Opdivo Granted Priority Review for Advanced Renal Cell Carcinoma

Opdivo shows extended overall survival and fewer adverse events in patients with RCC compared with Afinitor.

Opdivo shows extended overall survival and fewer adverse events in patients with RCC compared with Afinitor.

The FDA granted priority review designation to the PD-1 inhibitor nivolumab (Opdivo) for patients with advanced renal cell carcinoma (RCC) following prior antiangiogenic therapy.

The designation followed the results of the phase 3 CheckMate-025 trial that showed an extension in overall survival (OS). In the study, Opdivo was found to decrease the risk of death by 27% compared with everolimus (Afinitor), which represents a 5.4-month improvement in median OS.

Opdivo was previously granted breakthrough therapy designation in September 2015, with final approval for the supplemental biologics license application (sBLA) expected in March 2016.

“There remains a significant unmet medical need for advanced renal cell carcinoma patients who have received prior therapy and are often repeatedly treated with agents that are similar in mechanism," said Michael Giordano, MD, head of Oncology Development at Bristol-Myers Squibb, in a release. "We are pleased the FDA has accepted our sBLA for Opdivo in RCC, and we will continue to work with urgency to bring Opdivo to patients with this cancer.”

Opdivo was initially approved by the FDA in December 2014 for the treatment of unresectable or metastatic melanoma following treatment with ipilimumab (Yervoy) or a BRAF inhibitor.

The FDA recently approved the drug for patients with pretreated advanced non-small cell lung cancer across all histologies, in addition to approving the combination therapy of Opdivo and Yervoy for advanced melanoma.

The open-label CheckMate-025 trial enrolled 821 pretreated patients with a median age of 62 years who have advanced or metastatic clear-cell RCC and randomized them in a 1:1 ratio to receive either Opdivo or Afinitor.
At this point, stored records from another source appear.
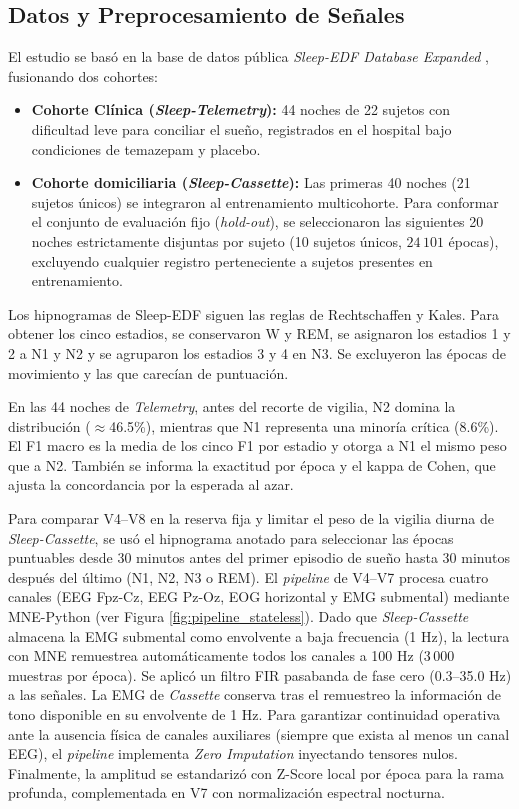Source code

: \documentclass[conference]{IEEEtran}
\begin{document}
\subsection{Datos y Preprocesamiento de Señales}
El estudio se basó en la base de datos pública \textit{Sleep-EDF Database Expanded} \cite{sleepedfx_dataset,kemp2000,goldberger2000}, fusionando dos cohortes:
\begin{itemize}
    \item \textbf{Cohorte Clínica (\textit{Sleep-Telemetry}):} 44 noches de 22 sujetos con dificultad leve para conciliar el sueño, registrados en el hospital bajo condiciones de temazepam y placebo.
    \item \textbf{Cohorte domiciliaria (\textit{Sleep-Cassette}):} Las primeras 40 noches (21 sujetos únicos) se integraron al entrenamiento multicohorte. Para conformar el conjunto de evaluación fijo (\textit{hold-out}), se seleccionaron las siguientes 20 noches estrictamente disjuntas por sujeto (10 sujetos únicos, $24\,101$ épocas), excluyendo cualquier registro perteneciente a sujetos presentes en entrenamiento.
\end{itemize}

Los hipnogramas de Sleep-EDF siguen las reglas de Rechtschaffen y Kales. Para obtener los cinco estadios, se conservaron W y REM, se asignaron los estadios 1 y 2 a N1 y N2 y se agruparon los estadios 3 y 4 en N3. Se excluyeron las épocas de movimiento y las que carecían de puntuación.

En las 44 noches de \textit{Telemetry}, antes del recorte de vigilia, N2 domina la distribución ($\approx$46.5\%), mientras que N1 representa una minoría crítica (8.6\%). El F1 macro es la media de los cinco F1 por estadio y otorga a N1 el mismo peso que a N2. También se informa la exactitud por época y el kappa de Cohen, que ajusta la concordancia por la esperada al azar.

Para comparar V4--V8 en la reserva fija y limitar el peso de la vigilia diurna de \textit{Sleep-Cassette}, se usó el hipnograma anotado para seleccionar las épocas puntuables desde 30 minutos antes del primer episodio de sueño hasta 30 minutos después del último (N1, N2, N3 o REM). El \textit{pipeline} de V4--V7 procesa cuatro canales (EEG Fpz-Cz, EEG Pz-Oz, EOG horizontal y EMG submental) mediante MNE-Python \cite{gramfort2013} (ver Figura \ref{fig:pipeline_stateless}). Dado que \textit{Sleep-Cassette} almacena la EMG submental como envolvente a baja frecuencia (1 Hz), la lectura con MNE remuestrea automáticamente todos los canales a 100 Hz ($3\,000$ muestras por época). Se aplicó un filtro FIR pasabanda de fase cero (0.3--35.0 Hz) a las señales. La EMG de \textit{Cassette} conserva tras el remuestreo la información de tono disponible en su envolvente de 1 Hz. Para garantizar continuidad operativa ante la ausencia física de canales auxiliares (siempre que exista al menos un canal EEG), el \textit{pipeline} implementa \textit{Zero Imputation} inyectando tensores nulos. Finalmente, la amplitud se estandarizó con Z-Score local por época para la rama profunda, complementada en V7 con normalización espectral nocturna.
\end{document}
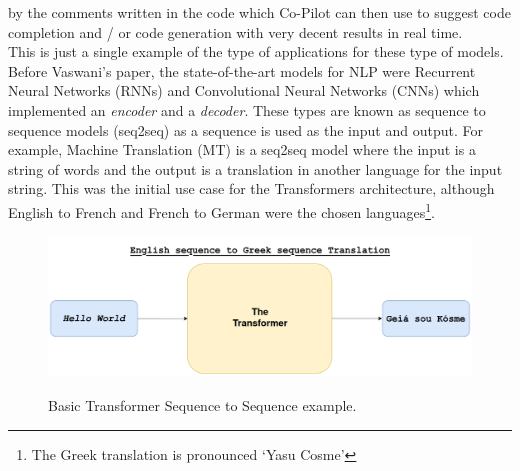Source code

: by the comments written in the code which Co-Pilot can then use to suggest code completion and / or code generation with very decent results in real time.\\
This is just a single example of the type of applications for these type of models.
\bigbreak
Before Vaswani's paper, the state-of-the-art models for NLP were Recurrent Neural Networks (RNNs) and Convolutional Neural Networks (CNNs) which implemented an
\emph{encoder} and a \emph{decoder}. 
\bigbreak
These types are known as sequence to sequence models (seq2seq) as a sequence is used as the input and output.
For example, Machine Translation (MT) is a seq2seq model where the input is a string of words and the output is a translation in another language for the
input string. This was the initial use case for the Transformers architecture, although English to French and French to German were the chosen
languages\footnote{The Greek translation is pronounced `Yasu Cosme'}.
\begin{figure}[H]
	\centering
	\includegraphics[width=0.8\linewidth]{figures/basic_transformer.png}
	\label{fig:basic_transformer}
	\caption{Basic Transformer Sequence to Sequence example.}
\end{figure}
\newpage
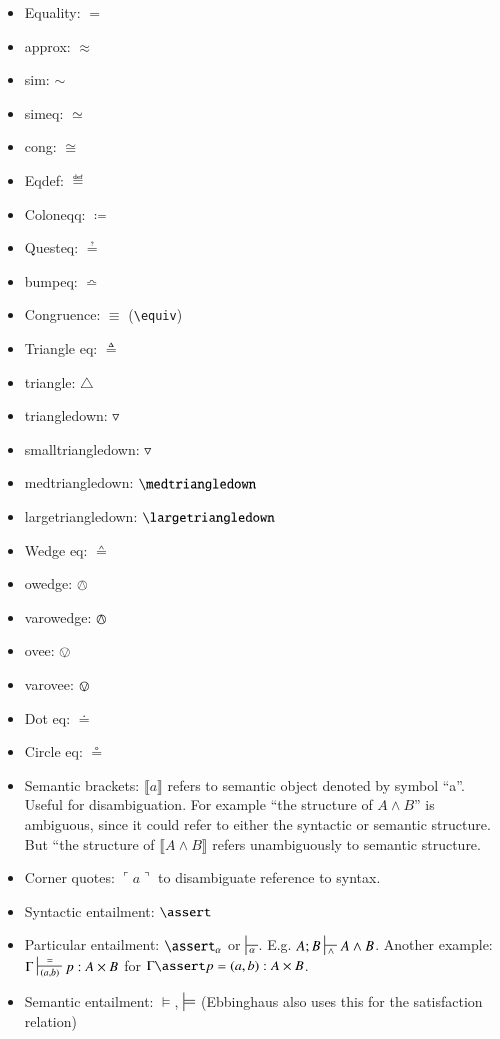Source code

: \begin{itemize}
\item Equality: \(=\)
\item approx: \(\approx\)
\item sim: \(\sim\)
\item simeq: \(\simeq\)
\item cong: \(\cong\)
\item Eqdef: \(\eqdef\)
\item Coloneqq: \(\coloneqq\)
\item Questeq: \(\questeq\)
\item bumpeq: \(\bumpeq\)
\item Congruence: \(\equiv\) (\texttt{\textbackslash{}equiv})
\item Triangle eq: \(\triangleq\)
\item triangle: \(\triangle\)
\item triangledown: \(\triangledown\)
\item smalltriangledown: \(\smalltriangledown\)
\item medtriangledown: \(\medtriangledown\)
\item largetriangledown: \(\largetriangledown\)
\item Wedge eq: \(\wedgeq\)
\item owedge: \(\owedge\)
\item varowedge: \(\varowedge\)
\item ovee: \(\ovee\)
\item varovee: \(\varovee\)
\item Dot eq: \(\doteq\)
\item Circle eq: \(\circeq\)
\item Semantic brackets: \(\llbracket a\rrbracket\) refers to semantic
  object denoted by symbol ``a''. Useful for disambiguation. For
  example ``the structure of \(A\land B\)'' is ambiguous, since it
  could refer to either the syntactic or semantic structure. But ``the
  structure of \(\llbracket A\land B\rrbracket\) refers unambiguously
  to semantic structure.
\item Corner quotes: \(\ulcorner a\urcorner\) to disambiguate
  reference to syntax.
\item Syntactic entailment: \(\linfer\)
\item Particular entailment: \(\linfer_\alpha\) or
  \(\sststile{\alpha}{}\). E.g. \(A;B\sststile{\land}{}{A\land B}\).
  Another example: \(\Gamma\sststile{(a,b)}{=}{p:A\times B}\) for
  \(\Gamma\linfer p=(a,b):A\times B\).
\item Semantic entailment: \(\models\), \(\sdtstile{}{}\) (Ebbinghaus also uses this for the satisfaction relation)
\end{itemize}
Patients received Opdivo intravenously at 3 mg/kg every biweekly (n = 406), while Afinitor was administered orally at 10 mg (n = 397) per day. The primary endpoint of the trial was OS, while secondary outcome measures included objective response rate (ORR) and progression-free survival (PFS).
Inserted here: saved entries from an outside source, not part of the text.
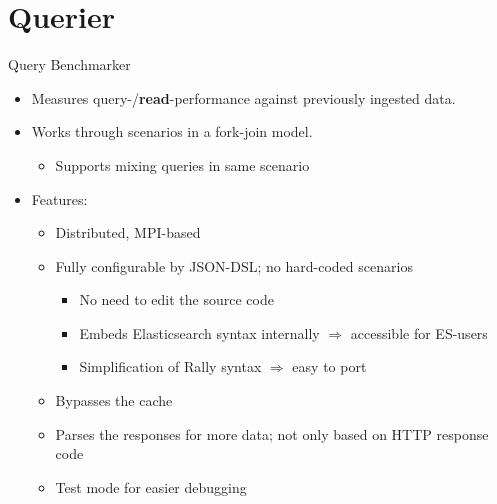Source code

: \documentclass[compress,aspectratio=169]{beamer}
\begin{document}
	\section{Querier}
	\begin{frame}{Query Benchmarker}
		\begin{itemize}
      \item Measures query-/\textbf{read}-performance against previously ingested data.
        \pause
      \item Works through scenarios in a fork-join model.
        \begin{itemize}
          \item Supports mixing queries in same scenario
        \end{itemize}
        \pause
      \item Features:
        \begin{itemize}
          \item Distributed, MPI-based
            \pause
          \item Fully configurable by JSON-DSL; no hard-coded scenarios
            \begin{itemize}
              \item No need to edit the source code
              \item Embeds Elasticsearch syntax internally $\Rightarrow$ accessible for ES-users
              \item Simplification of Rally syntax $\Rightarrow$ easy to port
            \end{itemize}
            \pause
          \item Bypasses the cache
            \pause
          \item Parses the responses for more data; not only based on HTTP response code
            \pause
          \item Test mode for easier debugging
        \end{itemize}
		\end{itemize}
	\end{frame}

  \begin{frame}[fragile]{}
    \begin{tcolorbox}[title=Input Format for Query Benchmarker (part 1)]
    \footnotesize\inputminted[xleftmargin=1em,linenos]{text}{./assets/queryinput.json}
    \end{tcolorbox}
  \end{frame}
  \begin{frame}[fragile]{}
    \begin{tcolorbox}[title=Input Format for Query Benchmarker (part 2)]
    \footnotesize\inputminted[xleftmargin=1em,linenos]{text}{./assets/queryinput2.json}
    \end{tcolorbox}
  \end{frame}
\end{document}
Among patients in the trial, 72% received 1 angiogenesis inhibitor and 28% received 2. At the minimum follow-up date of 14 months, median OS was 25 months in the Opdivo treatment arm compared with 19.6 months in the Afinitor arm (HR, 0.73; 98.5% CI, 0.57-0.93; P = .002).
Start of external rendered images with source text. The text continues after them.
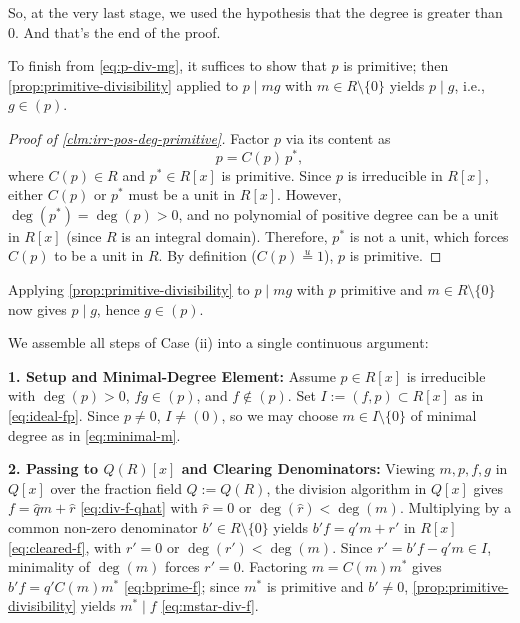 \begin{proofWrapper}
\begin{speech}[00:37:11 - 00:39:17]
So, at the very last stage, we used the hypothesis that the degree is greater than $0$. And that's the end of the proof.
\end{speech}

\begin{content}
To finish from \eqref{eq:p-div-mg}, it suffices to show that $p$ is primitive; then \cref{prop:primitive-divisibility} applied to $p \mid mg$ with $m \in R \setminus \{0\}$ yields $p \mid g$, i.e., $g \in (p)$.


\begin{proof}[Proof of \cref{clm:irr-pos-deg-primitive}]
Factor $p$ via its content as
\[
p = C(p) \, p^*,
\]
where $C(p) \in R$ and $p^* \in R[x]$ is primitive. Since $p$ is irreducible in $R[x]$, either $C(p)$ or $p^*$ must be a unit in $R[x]$. However, $\deg(p^*) = \deg(p) > 0$, and no polynomial of positive degree can be a unit in $R[x]$ (since $R$ is an integral domain). Therefore, $p^*$ is not a unit, which forces $C(p)$ to be a unit in $R$. By definition ($C(p) \stackrel{u}{=} 1$), $p$ is primitive.
\end{proof}

Applying \cref{prop:primitive-divisibility} to $p \mid mg$ with $p$ primitive and $m \in R \setminus \{0\}$ now gives $p \mid g$, hence $g \in (p)$.
\end{content}

\begin{content}
We assemble all steps of Case (ii) into a single continuous argument:

\textbf{1. Setup and Minimal-Degree Element:} Assume $p \in R[x]$ is irreducible with $\deg(p) > 0$, $fg \in (p)$, and $f \notin (p)$. Set $I := (f, p) \subset R[x]$ as in \eqref{eq:ideal-fp}. Since $p \neq 0$, $I \neq (0)$, so we may choose $m \in I \setminus \{0\}$ of minimal degree as in \eqref{eq:minimal-m}.

\textbf{2. Passing to $Q(R)[x]$ and Clearing Denominators:} Viewing $m, p, f, g$ in $Q[x]$ over the fraction field $Q := Q(R)$, the division algorithm in $Q[x]$ gives $f = \hat{q} m + \hat{r}$ \eqref{eq:div-f-qhat} with $\hat{r} = 0$ or $\deg(\hat{r}) < \deg(m)$. Multiplying by a common non-zero denominator $b' \in R \setminus \{0\}$ yields $b' f = q' m + r'$ in $R[x]$ \eqref{eq:cleared-f}, with $r' = 0$ or $\deg(r') < \deg(m)$. Since $r' = b'f - q'm \in I$, minimality of $\deg(m)$ forces $r' = 0$. Factoring $m = C(m) m^*$ gives $b' f = q' C(m) m^*$ \eqref{eq:bprime-f}; since $m^*$ is primitive and $b' \neq 0$, \cref{prop:primitive-divisibility} yields $m^* \mid f$ \eqref{eq:mstar-div-f}.


\end{content}
\end{proofWrapper}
The median PFS in patients treated with Opdivo was 4.6 months compared with 4.4 months in the Afinitor group (HR, 0.88; 95% CI, 0.75-1.03; P = .11).

A sensitivity analysis of patients who did not progress at 6 months showed median PFS at 15.6 months in the Opdivo group compared with 11.7 months in the Afinitor group (HR, 0.64; 95% CI, 0.47-0.88).

All-grade adverse events occurred in 79% of patients treated with Opdivo compared with 88% in the Afinitor group. Fatigue (33%), nausea (14%), and pruritus (14%) were the most frequently reported adverse events with Opdivo, while fatigue (34%), stomatitis (29%), and anemia (24%) were the most common adverse events in the Afinitor arm.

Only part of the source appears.